My life: a lot of potential and very little realization.
Very few posts on this blog, as well. But you might find some entertaining stuff if you go back a few years in the archives.
On Sunday, I wrote about my surprise in front of a gay couple, holding each other’s thighs, in the subway. That blog drew many reactions. Well, two reactions at least.
Sof: maybe […] they think, as I do, that keeping on hiding won’t help things get better.
And Daria: If those guys you’ve seen don’t live in the same world as you do, I wonder in which world you live?
I’m not a proponent of hiding from the straight people’s eyes. Or I wouldn’t post here, and on gayattitude, pictures of gay prides, and I wouldn’t have marched there several times (when I was young and I had people to go with—I’m not gonna get all prettied up and march all by myself, that’s against my nature). I just find it great that two guys would hold hands in the subway, I admire them. Ok, that’s too strong a word, but I praise them. What they do is great. But.
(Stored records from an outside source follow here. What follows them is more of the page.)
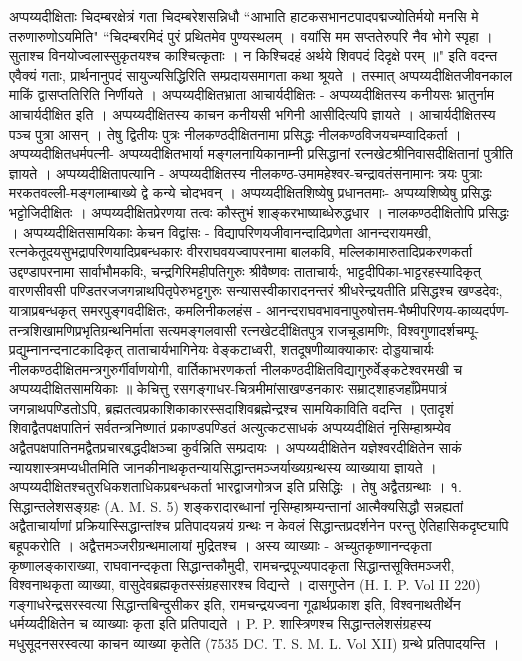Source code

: अप्पय्यदीक्षिताः चिदम्बरक्षेत्रं गता चिदम्बरेशसन्निधौ ``आभाति हाटकसभानटपादपद्मज्योतिर्मयो मनसि मे तरुणारुणोऽयमिति" 
``चिदम्बरमिदं पुरं प्रथितमेव पुण्यस्थलम् ।
वयांसि मम सप्ततेरुपरि नैव भोगे स्पृहा ।
सुताश्च विनयोज्वलास्सुकृतयश्च काश्चित्कृताः ।
न किश्चिदहं अर्थये शिवपदं दिदृक्षे परम् ॥"
इति वदन्त एवैक्यं गताः, प्रार्थनानुपदं सायुज्यसिद्धिरिति सम्प्रदायसमागता कथा श्रूयते । तस्मात् अप्पय्यदीक्षितजीवनकाल माकिं द्वासप्ततिरिति निर्णीयते ।
अप्पय्यदीक्षितभ्राता आचार्यदीक्षितः -
अप्पय्यदीक्षितस्य कनीयसः भ्रातुर्नाम आचार्यदीक्षित इति । अप्पय्यदीक्षितस्य काचन कनीयसी भगिनी आसीदित्यपि ज्ञायते । आचार्यदीक्षितस्य पञ्च पुत्रा आसन् । तेषु द्वितीयः पुत्रः नीलकण्ठदीक्षितनामा प्रसिद्धः नीलकण्ठविजयचम्प्वादिकर्ता । 
अप्पय्यदीक्षितधर्मपत्नी-
अप्पय्यदीक्षितभार्या मङ्गलनायिकानाम्नी प्रसिद्धानां रत्नखेटश्रीनिवासदीक्षितानां पुत्रीति ज्ञायते ।
अप्पय्यदीक्षितापत्यानि -
अप्पय्यदीक्षितस्य नीलकण्ठ-उमामहेश्वर-चन्द्रावतंसनामानः त्रयः पुत्राः मरकतवल्ली-मङ्गलाम्बाख्ये द्वे कन्ये चोदभवन् ।
अप्पय्यदीक्षितशिष्येषु प्रधानतमाः-
अप्पय्यशिष्येषु प्रसिद्धः भट्टोजिदीक्षितः । अप्पय्यदीक्षितप्रेरणया तत्वः कौस्तुभं शाङ्करभाष्याब्धेरुद्धधार । नालकण्ठदीक्षितोपि प्रसिद्धः ।
अप्पय्यदीक्षितसामयिकाः केचन विद्वांसः -
विद्यापरिणयजीवानन्दादिप्रणेता आनन्दरायमखी, रत्नकेतूदयसुभद्रापरिणयादिप्रबन्धकारः वीरराघवयज्वापरनामा बालकवि, मल्लिकामारुतादिप्रकरणकर्ता उद्दण्डापरनामा सार्वाभौमकविः, चन्द्रगिरिमहीपतिगुरुः श्रीवैष्णवः ताताचार्यः, भाट्टदीपिका-भाट्टरहस्यादिकृत् वारणसीवसी पण्डितरजजगन्नाथपितृपेरुभट्टगुरुः सन्यासस्वीकारादनन्तरं श्रीधरेन्द्रयतीति प्रसिद्धश्च खण्डदेवः, यात्राप्रबन्धकृत् समरपुङ्गवदीक्षितः, कमलिनीकलहंस - आनन्दराघवभावनापुरुषोत्तम-भैष्मीपरिणय-काव्यदर्पण-तन्त्रशिखामणिप्रभृतिग्रन्थनिर्माता सत्यमङ्गलवासी रत्नखेटदीक्षितपुत्र राजचूडामणिः, विश्वगुणादर्शचम्पू-प्रद्युम्नानन्दनाटकादिकृत् ताताचार्यभागिनेयः वेङ्कटाध्वरी, शतदूषणीव्याक्याकारः दोड्डयाचार्यः नीलकण्ठदीक्षितमन्त्रगुरुर्गीर्वाणयोगी, वार्तिकाभरणकर्ता नीलकण्ठदीक्षितविद्यागुरुर्वेङ्कटेश्वरमखी च अप्पय्यदीक्षितसामयिकाः ॥
केचित्तु रसगङ्गाधर-चित्रमीमांसाखण्डनकारः सम्राट्शाहजहाँप्रेमपात्रं जगन्नाथपण्डितोऽपि, ब्रह्मतत्वप्रकाशिकाकारस्सदाशिवब्रह्मेन्द्रश्च सामयिकाविति वदन्ति ।
एतादृशं शिवाद्वैतपक्षपातिनं सर्वतन्त्रनिष्णातं प्रकाण्डपण्डितं अत्युत्कटसाधकं अप्पय्यदीक्षितं नृसिम्हाश्रम्येव अद्वैतपक्षपातिनमद्वैतप्रचारबद्धदीक्षञ्चा कुर्वन्निति सम्प्रदायः । अप्पय्यदीक्षितेन यज्ञेश्वरदीक्षितेन साकं न्यायशास्त्रमप्यधीतमिति जानकीनाथकृतन्यायसिद्धान्तमञ्जर्याख्यग्रन्थस्य व्याख्याया ज्ञायते । अप्पय्यदीक्षितश्चतुरधिकशताधिकप्रबन्धकर्ता भारद्वाजगोत्रज इति प्रसिद्धिः । तेषु अद्वैतग्रन्थाः ।
१. सिद्धान्तलेशसङ्ग्रहः (A. M. S. 5)
शङ्करादारब्धानां नृसिम्हाश्रम्यन्तानां आत्मैक्यसिद्धौ सन्नह्यतां अद्वैताचार्याणां प्रक्रियास्सिद्धान्तांश्च प्रतिपादयन्नयं ग्रन्थः न केवलं सिद्धान्तप्रदर्शनेन परन्तु ऐतिहासिकदृष्ट्यापि बहूपकरोति । अद्वैत्तमञ्जरीग्रन्थमालायां मुद्रितश्च । अस्य व्याख्याः - अच्युतकृष्णानन्दकृता कृष्णालङ्काराख्या, राघवानन्दकृता सिद्धान्तकौमुदी, रामचन्द्रपूज्यपादकृता सिद्धान्तसूक्तिमञ्जरी, विश्वनाथकृता व्याख्या, वासुदेवब्रह्मकृतस्संग्रहसारश्च विद्यन्ते । दासगुप्तेन (H. I. P. Vol II 220) गङ्गाधरेन्द्रसरस्वत्या सिद्धान्तबिन्दुसीकर इति, रामचन्द्रयज्वना गूढार्थप्रकाश इति, विश्वनाथतीर्थेन धर्मय्यदीक्षितेन च व्याख्याः कृता इति प्रतिपाद्यते । P. P. शास्त्रिणश्च सिद्धान्तलेशसंग्रहस्य मधुसूदनसरस्वत्या काचन व्याख्या कृतेति (7535 DC. T. S. M. L. Vol XII) ग्रन्थे प्रतिपादयन्ति ।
But the problem is, precisely, the world I live in. A world where, four or five years ago, as I was young, pure and innocent, I tried walking through Paris, hand in hand with my boyfriend. A world where I spent a couple hours meeting disapproving looks from a fair share of the people we walked by. A world that led me to promise myself I’d never use my couple again for militant purposes, because that’s not what it’s meant for. That’s precisely why I appreciate the courage they need, deep within them, to show off in the subway, absent-mindedly, in such a natural way. Because that’s what has struck me: they weren’t a couple of shaved-head militants with Act-up t-shirts, but just two forty-somethings just like any couple, except they were both male.
I don’t think it’s a coincidence that those two comments are from heterosexual women. Because most straight male are more embarrassed by this subject than women. And because gay readers probably understand what I’m writing about (or maybe they’ve left to laugh at me from a distance and they’ll never come back—either way, I header nothing from them, including those on my ICQ contact-list). And I don’t think the situation could have changed that much in just a couple of years. I’ve already had this discussion with Daria: it’s hard to realize what minorities go through, when you’re not faced to what they have to bear everyday.